More and more— daily, and on this, his 99th birthday, I realize he was far more than the amazing sum of his many and multi- faceted roles—that of husband, father of five, musician, minister, scholar, writer, college professor/ division head in Music and the Arts. Instead, he embodied a particularly precious and rare dimension—what we once called a “Renaissance Man”. Some refer to that term as one who merely masters diverse areas of complex thought. Dad, on the other hand, breathed and lived out far deeper complexities because of his overarching and unified worldview, abundantly lived out in praxis undergirded by a deeply trusting faith. He believed and lived his worldview in not just heady, intellectual dimensions, but in his rare commitment to give the fullest breadth of living to every moment of “everyday life”, often in the most disparate of relationships, situations, and environments.
Some of this was due the unique time in which he lived- a time which summoned up rare and unique qualities of character for mere survival, much less thriving. Dad grew up on a farm in Nebraska through the Dust Bowl and Depression years, and watched, at fifteen, (the only child still at home), his Danish immigrant father drop dead of a massive heart attack while both were giving their full strength to futile attempts with the dry, much depleted soil. Dad’s father’s prevailing attitude throughout the years of pain and hardship was one of continual thanksgiving to God for the “opportunity” to live in a “land of such freedom” where he could, through hard work, own his own piece of land on which to live, worship, grow, and raise a family.
Barely beyond processing the burial of his father and the dreaded selling of the farm, Dad began college courses at seventeen. The same Danish American father who had fought the elements all day had faithfully modeled at day’s end, after family dinner, practicing and playing his violin with blistered hands before reading/ studying the Bible.
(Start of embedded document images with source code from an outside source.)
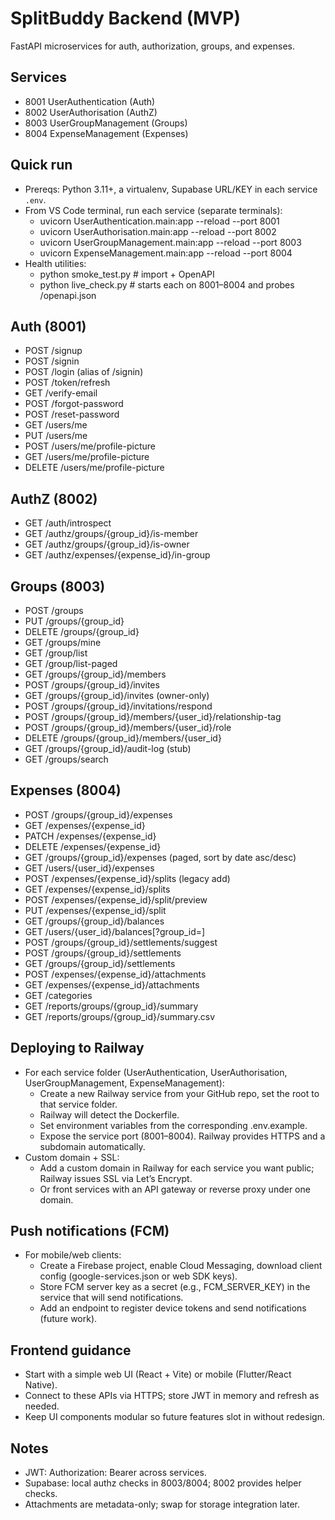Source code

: # SplitBuddy Backend (MVP)

FastAPI microservices for auth, authorization, groups, and expenses.

## Services
- 8001 UserAuthentication (Auth)
- 8002 UserAuthorisation (AuthZ)
- 8003 UserGroupManagement (Groups)
- 8004 ExpenseManagement (Expenses)

## Quick run
- Prereqs: Python 3.11+, a virtualenv, Supabase URL/KEY in each service `.env`.
- From VS Code terminal, run each service (separate terminals):
  - uvicorn UserAuthentication.main:app --reload --port 8001
  - uvicorn UserAuthorisation.main:app --reload --port 8002
  - uvicorn UserGroupManagement.main:app --reload --port 8003
  - uvicorn ExpenseManagement.main:app --reload --port 8004
- Health utilities:
  - python smoke_test.py  # import + OpenAPI
  - python live_check.py  # starts each on 8001–8004 and probes /openapi.json

## Auth (8001)
- POST /signup
- POST /signin
- POST /login (alias of /signin)
- POST /token/refresh
- GET /verify-email
- POST /forgot-password
- POST /reset-password
- GET /users/me
- PUT /users/me
- POST /users/me/profile-picture
- GET /users/me/profile-picture
- DELETE /users/me/profile-picture

## AuthZ (8002)
- GET /auth/introspect
- GET /authz/groups/{group_id}/is-member
- GET /authz/groups/{group_id}/is-owner
- GET /authz/expenses/{expense_id}/in-group

## Groups (8003)
- POST /groups
- PUT /groups/{group_id}
- DELETE /groups/{group_id}
- GET /groups/mine
- GET /group/list
- GET /group/list-paged
- GET /groups/{group_id}/members
- POST /groups/{group_id}/invites
- GET /groups/{group_id}/invites (owner-only)
- POST /groups/{group_id}/invitations/respond
- POST /groups/{group_id}/members/{user_id}/relationship-tag
- POST /groups/{group_id}/members/{user_id}/role
- DELETE /groups/{group_id}/members/{user_id}
- GET /groups/{group_id}/audit-log (stub)
- GET /groups/search

## Expenses (8004)
- POST /groups/{group_id}/expenses
- GET /expenses/{expense_id}
- PATCH /expenses/{expense_id}
- DELETE /expenses/{expense_id}
- GET /groups/{group_id}/expenses  (paged, sort by date asc/desc)
- GET /users/{user_id}/expenses
- POST /expenses/{expense_id}/splits (legacy add)
- GET /expenses/{expense_id}/splits
- POST /expenses/{expense_id}/split/preview
- PUT /expenses/{expense_id}/split
- GET /groups/{group_id}/balances
- GET /users/{user_id}/balances[?group_id=]
- POST /groups/{group_id}/settlements/suggest
- POST /groups/{group_id}/settlements
- GET /groups/{group_id}/settlements
- POST /expenses/{expense_id}/attachments
- GET /expenses/{expense_id}/attachments
- GET /categories
- GET /reports/groups/{group_id}/summary
- GET /reports/groups/{group_id}/summary.csv

## Deploying to Railway
- For each service folder (UserAuthentication, UserAuthorisation, UserGroupManagement, ExpenseManagement):
  - Create a new Railway service from your GitHub repo, set the root to that service folder.
  - Railway will detect the Dockerfile.
  - Set environment variables from the corresponding .env.example.
  - Expose the service port (8001–8004). Railway provides HTTPS and a subdomain automatically.
- Custom domain + SSL:
  - Add a custom domain in Railway for each service you want public; Railway issues SSL via Let’s Encrypt.
  - Or front services with an API gateway or reverse proxy under one domain.

## Push notifications (FCM)
- For mobile/web clients:
  - Create a Firebase project, enable Cloud Messaging, download client config (google-services.json or web SDK keys).
  - Store FCM server key as a secret (e.g., FCM_SERVER_KEY) in the service that will send notifications.
  - Add an endpoint to register device tokens and send notifications (future work).

## Frontend guidance
- Start with a simple web UI (React + Vite) or mobile (Flutter/React Native).
- Connect to these APIs via HTTPS; store JWT in memory and refresh as needed.
- Keep UI components modular so future features slot in without redesign.

## Notes
- JWT: Authorization: Bearer <token> across services.
- Supabase: local authz checks in 8003/8004; 8002 provides helper checks.
- Attachments are metadata-only; swap for storage integration later.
The learned habits of very difficult and sustained work, reading, studying, and practicing were well established in the only son well before his high school years. No one is surprised to know that my grandmother was a voracious reader, and, without training, could have taught a compelling and comprehensive English literature course. So the stage of his life was set.
College having barely begun for Dad, WWII intervened, and off he went to train and later serve with the bomb group on Guam which brought the war in the Pacific to a close.
One can easily see how, with such a rich, rigorous training the young Dale found, after the war, that to be given the “opportunity” to come home and study, read, practice, and train his life for further service was a gift of unimaginable grace and proportion!
All who knew Dad well knew he took as much keen interest in a good piece of farm machinery and any well built motor as he did his beloved music scores. He loved the rural life and had a deep love and respect for those who labored there.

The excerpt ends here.